Highly recommended scholarly introduction to the replication crisis and responsible research practices in economics and other social sciences. Suitable for advanced undergrads, grad students, and seasoned researchers new to the area. Topics covered include: the Mertonian ideal of ethical scientific conduct; common practices that deviate from the ideal; diagnostics for detecting and adjusting for publication-bias in a body of research including caliper tests, p-curves, and forms of meta-analysis; possible correctives including pre-analysis plans, registered reports, blind analysis, systematic sensitivity analysis of alternative specifications and data cleaning decisions; and more.
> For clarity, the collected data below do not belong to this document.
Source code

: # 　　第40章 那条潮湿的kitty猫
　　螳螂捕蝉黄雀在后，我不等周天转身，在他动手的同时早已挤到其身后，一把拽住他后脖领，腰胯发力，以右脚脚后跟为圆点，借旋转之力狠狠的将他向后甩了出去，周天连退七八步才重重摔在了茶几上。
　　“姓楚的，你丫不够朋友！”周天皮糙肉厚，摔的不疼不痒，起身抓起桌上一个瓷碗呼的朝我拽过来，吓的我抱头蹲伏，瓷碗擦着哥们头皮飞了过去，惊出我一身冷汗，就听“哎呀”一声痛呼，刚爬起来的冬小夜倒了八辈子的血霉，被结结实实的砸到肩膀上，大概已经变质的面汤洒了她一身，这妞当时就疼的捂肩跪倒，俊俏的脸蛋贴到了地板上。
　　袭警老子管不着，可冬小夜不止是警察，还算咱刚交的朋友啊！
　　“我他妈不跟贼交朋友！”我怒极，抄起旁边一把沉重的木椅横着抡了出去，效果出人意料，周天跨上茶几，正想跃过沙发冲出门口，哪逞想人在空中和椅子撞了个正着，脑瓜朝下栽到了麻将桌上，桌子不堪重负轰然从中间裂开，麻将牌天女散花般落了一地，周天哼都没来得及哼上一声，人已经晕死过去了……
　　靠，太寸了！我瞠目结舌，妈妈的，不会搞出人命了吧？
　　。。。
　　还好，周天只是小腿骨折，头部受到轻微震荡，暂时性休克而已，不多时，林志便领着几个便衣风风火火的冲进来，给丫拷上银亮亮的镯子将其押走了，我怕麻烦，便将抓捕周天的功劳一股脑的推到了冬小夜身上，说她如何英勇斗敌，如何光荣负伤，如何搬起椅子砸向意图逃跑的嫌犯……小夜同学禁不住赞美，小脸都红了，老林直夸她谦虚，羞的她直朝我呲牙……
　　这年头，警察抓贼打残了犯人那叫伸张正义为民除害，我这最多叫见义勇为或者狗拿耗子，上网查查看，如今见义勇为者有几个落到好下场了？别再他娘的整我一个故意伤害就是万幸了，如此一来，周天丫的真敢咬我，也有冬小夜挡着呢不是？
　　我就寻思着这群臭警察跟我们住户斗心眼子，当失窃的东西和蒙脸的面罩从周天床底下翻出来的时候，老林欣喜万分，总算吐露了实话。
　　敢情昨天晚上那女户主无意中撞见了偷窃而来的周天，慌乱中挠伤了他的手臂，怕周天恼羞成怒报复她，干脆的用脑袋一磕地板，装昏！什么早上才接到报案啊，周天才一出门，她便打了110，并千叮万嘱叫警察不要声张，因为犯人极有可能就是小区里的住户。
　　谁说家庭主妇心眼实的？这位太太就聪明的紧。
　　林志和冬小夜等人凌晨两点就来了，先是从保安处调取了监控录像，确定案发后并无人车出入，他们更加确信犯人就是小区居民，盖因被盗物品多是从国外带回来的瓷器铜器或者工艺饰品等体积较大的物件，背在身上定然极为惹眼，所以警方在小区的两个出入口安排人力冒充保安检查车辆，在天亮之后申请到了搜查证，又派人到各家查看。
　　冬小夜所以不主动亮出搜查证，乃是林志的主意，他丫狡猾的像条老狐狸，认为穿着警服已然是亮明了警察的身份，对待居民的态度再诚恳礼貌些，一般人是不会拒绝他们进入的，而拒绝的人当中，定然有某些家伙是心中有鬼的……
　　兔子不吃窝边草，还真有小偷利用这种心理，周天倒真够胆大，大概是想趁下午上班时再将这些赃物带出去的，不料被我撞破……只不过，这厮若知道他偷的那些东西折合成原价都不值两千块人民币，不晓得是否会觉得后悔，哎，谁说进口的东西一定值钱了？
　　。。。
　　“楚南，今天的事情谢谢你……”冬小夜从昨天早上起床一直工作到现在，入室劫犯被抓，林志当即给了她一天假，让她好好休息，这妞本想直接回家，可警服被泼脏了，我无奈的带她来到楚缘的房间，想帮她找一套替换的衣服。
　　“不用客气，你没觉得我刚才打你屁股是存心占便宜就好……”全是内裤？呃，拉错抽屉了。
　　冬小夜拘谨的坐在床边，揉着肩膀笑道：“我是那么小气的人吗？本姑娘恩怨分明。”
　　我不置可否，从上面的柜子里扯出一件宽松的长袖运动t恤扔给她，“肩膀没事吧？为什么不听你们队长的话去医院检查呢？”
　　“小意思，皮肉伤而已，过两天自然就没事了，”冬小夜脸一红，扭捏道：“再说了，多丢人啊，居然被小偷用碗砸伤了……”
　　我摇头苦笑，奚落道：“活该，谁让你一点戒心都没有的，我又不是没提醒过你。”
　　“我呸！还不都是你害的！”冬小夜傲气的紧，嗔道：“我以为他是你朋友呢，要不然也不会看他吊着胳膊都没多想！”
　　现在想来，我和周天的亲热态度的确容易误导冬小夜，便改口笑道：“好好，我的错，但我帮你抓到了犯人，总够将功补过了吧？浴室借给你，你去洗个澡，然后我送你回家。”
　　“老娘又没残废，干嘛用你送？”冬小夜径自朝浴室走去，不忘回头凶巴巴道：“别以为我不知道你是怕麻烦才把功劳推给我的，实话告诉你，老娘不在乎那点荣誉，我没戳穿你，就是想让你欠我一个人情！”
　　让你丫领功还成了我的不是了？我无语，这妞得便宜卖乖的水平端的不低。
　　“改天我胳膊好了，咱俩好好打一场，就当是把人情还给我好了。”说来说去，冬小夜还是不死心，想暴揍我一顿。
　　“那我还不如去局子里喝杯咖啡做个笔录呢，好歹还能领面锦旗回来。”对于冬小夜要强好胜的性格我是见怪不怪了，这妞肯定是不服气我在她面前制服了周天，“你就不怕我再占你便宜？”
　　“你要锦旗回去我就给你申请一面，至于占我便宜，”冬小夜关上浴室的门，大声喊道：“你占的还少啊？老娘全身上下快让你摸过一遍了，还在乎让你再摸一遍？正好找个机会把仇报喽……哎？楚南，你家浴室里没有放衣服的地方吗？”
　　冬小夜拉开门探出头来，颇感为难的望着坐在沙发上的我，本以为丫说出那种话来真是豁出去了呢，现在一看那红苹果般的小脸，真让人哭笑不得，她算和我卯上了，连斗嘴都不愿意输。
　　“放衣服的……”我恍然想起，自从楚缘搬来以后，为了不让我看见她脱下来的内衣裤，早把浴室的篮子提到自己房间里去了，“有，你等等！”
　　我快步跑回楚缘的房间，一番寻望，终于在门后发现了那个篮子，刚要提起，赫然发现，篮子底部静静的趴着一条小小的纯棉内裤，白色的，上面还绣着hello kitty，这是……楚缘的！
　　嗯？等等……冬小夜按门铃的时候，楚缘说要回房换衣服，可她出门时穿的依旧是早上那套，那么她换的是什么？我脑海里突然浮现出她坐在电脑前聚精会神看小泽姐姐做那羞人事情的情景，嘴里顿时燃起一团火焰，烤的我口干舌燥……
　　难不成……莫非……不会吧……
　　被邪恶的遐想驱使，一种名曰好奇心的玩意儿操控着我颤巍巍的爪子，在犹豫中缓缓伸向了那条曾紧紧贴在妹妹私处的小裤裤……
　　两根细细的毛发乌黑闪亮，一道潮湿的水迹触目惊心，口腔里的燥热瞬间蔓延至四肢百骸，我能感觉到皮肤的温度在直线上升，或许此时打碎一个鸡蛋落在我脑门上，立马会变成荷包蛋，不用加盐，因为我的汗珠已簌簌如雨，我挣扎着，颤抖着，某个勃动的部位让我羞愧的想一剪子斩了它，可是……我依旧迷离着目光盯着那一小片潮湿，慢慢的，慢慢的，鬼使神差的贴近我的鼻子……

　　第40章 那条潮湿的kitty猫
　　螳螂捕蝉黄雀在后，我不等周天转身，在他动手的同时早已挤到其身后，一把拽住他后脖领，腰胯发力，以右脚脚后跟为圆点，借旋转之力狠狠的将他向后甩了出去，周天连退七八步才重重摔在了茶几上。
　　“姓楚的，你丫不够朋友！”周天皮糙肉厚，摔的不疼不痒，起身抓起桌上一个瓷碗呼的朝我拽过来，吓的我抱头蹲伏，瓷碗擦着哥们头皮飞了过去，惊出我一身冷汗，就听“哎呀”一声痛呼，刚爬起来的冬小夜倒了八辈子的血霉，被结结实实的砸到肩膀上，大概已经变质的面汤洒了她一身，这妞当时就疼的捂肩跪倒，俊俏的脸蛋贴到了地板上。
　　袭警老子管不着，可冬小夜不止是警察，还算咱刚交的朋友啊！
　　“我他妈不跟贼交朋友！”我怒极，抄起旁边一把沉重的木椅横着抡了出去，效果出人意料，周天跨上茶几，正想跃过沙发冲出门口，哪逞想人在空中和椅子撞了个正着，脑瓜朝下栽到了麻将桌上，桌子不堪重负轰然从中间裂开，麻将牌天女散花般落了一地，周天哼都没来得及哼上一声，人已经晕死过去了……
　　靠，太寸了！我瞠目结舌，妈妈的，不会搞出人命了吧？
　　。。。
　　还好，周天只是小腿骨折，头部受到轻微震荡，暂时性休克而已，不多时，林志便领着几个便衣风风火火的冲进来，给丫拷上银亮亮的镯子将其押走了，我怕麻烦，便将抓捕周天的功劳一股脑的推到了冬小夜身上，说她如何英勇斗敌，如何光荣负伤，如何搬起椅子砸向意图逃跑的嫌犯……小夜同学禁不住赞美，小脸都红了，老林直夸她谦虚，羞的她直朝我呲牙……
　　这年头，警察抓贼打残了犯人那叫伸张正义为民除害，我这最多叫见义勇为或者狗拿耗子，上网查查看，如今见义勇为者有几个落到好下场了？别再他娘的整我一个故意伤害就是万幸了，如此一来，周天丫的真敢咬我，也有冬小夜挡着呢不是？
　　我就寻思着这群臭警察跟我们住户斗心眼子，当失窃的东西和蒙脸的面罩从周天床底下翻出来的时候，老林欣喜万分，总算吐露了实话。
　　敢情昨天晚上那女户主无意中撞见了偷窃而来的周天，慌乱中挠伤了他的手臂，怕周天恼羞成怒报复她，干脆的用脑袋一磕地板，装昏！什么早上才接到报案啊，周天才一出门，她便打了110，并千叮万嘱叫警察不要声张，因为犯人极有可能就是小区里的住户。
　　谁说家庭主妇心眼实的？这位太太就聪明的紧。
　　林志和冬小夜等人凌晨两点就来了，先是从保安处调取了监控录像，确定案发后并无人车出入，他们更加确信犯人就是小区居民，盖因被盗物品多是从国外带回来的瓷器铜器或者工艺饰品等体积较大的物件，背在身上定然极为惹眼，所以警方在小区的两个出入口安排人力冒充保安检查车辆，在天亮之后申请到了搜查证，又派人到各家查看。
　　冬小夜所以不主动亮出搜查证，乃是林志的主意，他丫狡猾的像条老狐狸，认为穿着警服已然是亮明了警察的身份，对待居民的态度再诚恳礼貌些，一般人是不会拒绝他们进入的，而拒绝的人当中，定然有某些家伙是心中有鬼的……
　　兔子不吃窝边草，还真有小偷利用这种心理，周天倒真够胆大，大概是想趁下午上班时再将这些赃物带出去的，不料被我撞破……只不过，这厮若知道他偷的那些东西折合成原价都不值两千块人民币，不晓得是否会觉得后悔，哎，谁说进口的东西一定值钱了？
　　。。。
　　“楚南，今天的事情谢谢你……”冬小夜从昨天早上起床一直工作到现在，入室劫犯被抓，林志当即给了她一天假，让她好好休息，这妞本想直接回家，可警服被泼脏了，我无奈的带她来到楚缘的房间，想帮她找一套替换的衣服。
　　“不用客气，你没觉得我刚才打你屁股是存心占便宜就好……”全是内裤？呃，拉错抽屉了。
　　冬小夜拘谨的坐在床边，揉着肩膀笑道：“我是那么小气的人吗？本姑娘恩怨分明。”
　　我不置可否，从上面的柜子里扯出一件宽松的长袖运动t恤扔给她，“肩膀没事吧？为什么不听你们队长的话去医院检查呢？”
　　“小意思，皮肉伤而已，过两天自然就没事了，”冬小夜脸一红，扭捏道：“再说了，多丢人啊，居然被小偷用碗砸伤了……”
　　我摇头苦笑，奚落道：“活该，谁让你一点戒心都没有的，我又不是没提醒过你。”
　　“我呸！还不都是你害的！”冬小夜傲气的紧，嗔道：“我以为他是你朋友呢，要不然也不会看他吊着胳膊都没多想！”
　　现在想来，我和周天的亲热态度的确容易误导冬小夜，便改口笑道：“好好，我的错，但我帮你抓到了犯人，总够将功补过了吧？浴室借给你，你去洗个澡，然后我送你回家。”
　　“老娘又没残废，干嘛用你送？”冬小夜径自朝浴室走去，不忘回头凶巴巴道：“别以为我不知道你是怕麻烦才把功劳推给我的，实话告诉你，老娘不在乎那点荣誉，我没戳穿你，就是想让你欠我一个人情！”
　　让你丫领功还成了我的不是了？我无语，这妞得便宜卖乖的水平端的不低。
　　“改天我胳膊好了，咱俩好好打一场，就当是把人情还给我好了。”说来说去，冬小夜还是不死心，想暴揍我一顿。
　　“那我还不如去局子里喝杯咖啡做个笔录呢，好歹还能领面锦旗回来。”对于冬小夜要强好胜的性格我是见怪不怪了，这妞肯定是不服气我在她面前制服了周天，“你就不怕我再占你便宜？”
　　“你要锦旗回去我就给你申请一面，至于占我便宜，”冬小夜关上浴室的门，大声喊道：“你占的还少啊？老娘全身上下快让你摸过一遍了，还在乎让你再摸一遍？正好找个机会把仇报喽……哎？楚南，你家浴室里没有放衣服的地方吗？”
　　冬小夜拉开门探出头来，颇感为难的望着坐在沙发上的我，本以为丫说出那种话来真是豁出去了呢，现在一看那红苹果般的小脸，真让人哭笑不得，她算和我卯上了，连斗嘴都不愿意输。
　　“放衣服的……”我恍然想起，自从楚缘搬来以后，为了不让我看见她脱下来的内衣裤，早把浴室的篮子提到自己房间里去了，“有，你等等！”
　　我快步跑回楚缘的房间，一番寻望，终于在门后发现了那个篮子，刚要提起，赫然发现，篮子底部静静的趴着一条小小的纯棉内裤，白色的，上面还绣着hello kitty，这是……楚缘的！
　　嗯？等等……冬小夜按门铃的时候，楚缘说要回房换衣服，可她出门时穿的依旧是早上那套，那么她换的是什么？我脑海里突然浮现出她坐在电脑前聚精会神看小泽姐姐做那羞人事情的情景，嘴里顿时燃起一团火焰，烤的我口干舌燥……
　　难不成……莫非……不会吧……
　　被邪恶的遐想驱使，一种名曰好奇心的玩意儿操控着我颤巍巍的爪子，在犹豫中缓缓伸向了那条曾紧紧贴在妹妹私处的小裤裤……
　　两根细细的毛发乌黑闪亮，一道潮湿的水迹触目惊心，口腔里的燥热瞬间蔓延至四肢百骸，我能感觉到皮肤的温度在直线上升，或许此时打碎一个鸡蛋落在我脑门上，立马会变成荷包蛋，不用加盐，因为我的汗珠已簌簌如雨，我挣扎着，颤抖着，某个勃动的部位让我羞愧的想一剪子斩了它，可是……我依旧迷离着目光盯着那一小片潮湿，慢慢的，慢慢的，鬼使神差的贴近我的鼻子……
One hopes that this portfolio of remedies, and perhaps others yet to be devised, can serve to (re-)invigorate the self-correcting nature of scientific inquiry and thereby help accelerate scientific progress and reverse the apparent recent erosion of public trust in science.

Several questions come to mind while reading the book: Generally, how much research effort should be devoted to the self-correction function? I would guess more than the prevailing status quo, but how much more? Specifically, what is the optimal allocation of effort between original research and replication studies? How does the answer to this and analogous questions depend upon the attributes of the field in question, e.g., prevalence of experimental vs observational studies, typical sample sizes, plausible range of true effect sizes, etc.? What can the theory of mechanism design teach us about how to modify researcher incentives to improve and maintain the integrity of social science research?